"To attempt to go further in the determination of the decans is not only of very little
interest but would necessarily imply ascribing to our texts an astronomical accuracy which they were never intended to have" O. Neugebauer (The Exact Sciences in Antiquity, 1957). This over pessimistic sentence was written more than four decades ago by one of the most important historians of ancient astronomy so far. Despite his merits in the field, statements like this have severely handicapped any advance in ancient Egyptian skylore specially when focused from an actual astronomical point of view. It is the intention of this work to convince scholars and the general publicthat we not only can go further but also that we must do it.
This work deals with the ancient Egyptian decans and constellations of various epochs since the Star Clocks painted inside the coffins of the 1st Intermediate period (c. 2100 BC) until the monumental "zodiacs" of the Ptolemaic temples including the marvellous representations on the ceilings of the New Kingdom tombs. We have studied these marvellous works of art interdisciplinary from the artistic, symbolic, linguistic and astronomical point of view, reaching interesting discoveries and conclusions.
For example, we propose sensible translations for most of the decans and speculate with the translation of the most difficult terms. Also, inspired by Kurt Locher's claim about the identification of Sah, we propose that originally Spd (later Spdt) was not a single star (Sirius) but rather an asterism represented in some coffins that can be easily recognized in the Heavens. Beside, we propose, following V.L. Davis that the Milky Way would have been the frontier between the northern and the southern skies of ancient Egypt, mentioned in the hieroglyphic texts, simplifying the process of identification.

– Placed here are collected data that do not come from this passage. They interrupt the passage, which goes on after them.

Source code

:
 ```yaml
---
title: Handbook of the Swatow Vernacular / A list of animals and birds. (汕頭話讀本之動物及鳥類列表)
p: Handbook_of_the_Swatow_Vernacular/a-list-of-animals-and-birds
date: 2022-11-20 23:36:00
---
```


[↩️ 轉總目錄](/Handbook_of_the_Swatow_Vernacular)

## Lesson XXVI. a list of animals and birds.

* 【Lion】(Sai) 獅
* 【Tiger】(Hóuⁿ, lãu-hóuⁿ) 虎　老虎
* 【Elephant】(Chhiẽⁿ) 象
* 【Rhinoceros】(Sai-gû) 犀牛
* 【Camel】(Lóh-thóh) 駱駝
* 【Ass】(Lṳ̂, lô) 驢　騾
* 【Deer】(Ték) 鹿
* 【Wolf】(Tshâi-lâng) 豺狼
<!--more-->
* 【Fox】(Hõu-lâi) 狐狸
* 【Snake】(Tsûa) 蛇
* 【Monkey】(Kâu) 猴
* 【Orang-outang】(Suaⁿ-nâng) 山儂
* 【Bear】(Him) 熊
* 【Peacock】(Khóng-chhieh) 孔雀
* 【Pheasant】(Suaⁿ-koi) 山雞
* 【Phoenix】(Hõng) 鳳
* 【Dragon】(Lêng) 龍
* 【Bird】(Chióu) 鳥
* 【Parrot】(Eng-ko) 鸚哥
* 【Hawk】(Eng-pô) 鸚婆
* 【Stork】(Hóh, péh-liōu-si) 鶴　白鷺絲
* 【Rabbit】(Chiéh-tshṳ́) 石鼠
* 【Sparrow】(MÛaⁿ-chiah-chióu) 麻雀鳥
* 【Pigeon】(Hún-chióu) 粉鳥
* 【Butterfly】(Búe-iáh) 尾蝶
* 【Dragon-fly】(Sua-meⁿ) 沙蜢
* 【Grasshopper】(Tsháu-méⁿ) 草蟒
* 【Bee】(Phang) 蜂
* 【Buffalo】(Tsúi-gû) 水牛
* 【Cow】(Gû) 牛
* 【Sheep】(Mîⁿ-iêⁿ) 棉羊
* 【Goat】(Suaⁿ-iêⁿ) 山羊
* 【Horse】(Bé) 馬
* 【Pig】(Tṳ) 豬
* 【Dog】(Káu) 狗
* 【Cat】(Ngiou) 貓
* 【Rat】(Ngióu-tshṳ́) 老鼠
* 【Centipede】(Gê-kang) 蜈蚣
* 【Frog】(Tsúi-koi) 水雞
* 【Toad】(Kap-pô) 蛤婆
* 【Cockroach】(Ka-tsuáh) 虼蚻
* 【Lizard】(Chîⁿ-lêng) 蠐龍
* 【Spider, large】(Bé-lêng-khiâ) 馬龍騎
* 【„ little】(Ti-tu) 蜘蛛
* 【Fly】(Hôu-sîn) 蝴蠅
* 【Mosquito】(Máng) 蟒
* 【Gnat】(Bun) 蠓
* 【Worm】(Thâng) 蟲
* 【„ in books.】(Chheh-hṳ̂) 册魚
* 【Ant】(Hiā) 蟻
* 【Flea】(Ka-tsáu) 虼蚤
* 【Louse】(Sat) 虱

We have used the Gotto Planetarium of the Science and Cosmos Museum in Tenerife and several computer programs to perform the astronomical approach to the problem. Stars and asterisms rising in ten day intervals were first selected and later the dates of their heliacal risings verified for several epochs and latitudes.
As a matter of fact, we believe that several decans can be identified with a certain degree of confidence and for others good omens can be proposed. From our results, we might even propose that Egyptian skylore, referenced for the first time in written sources in the Pyramid Texts (c. 2350), inspired the creation of the decanal system somewhere in the Middle Egypt around the year 2200 BC, perhaps during the poorly known period of rule of the Heracleopolitan dynasties.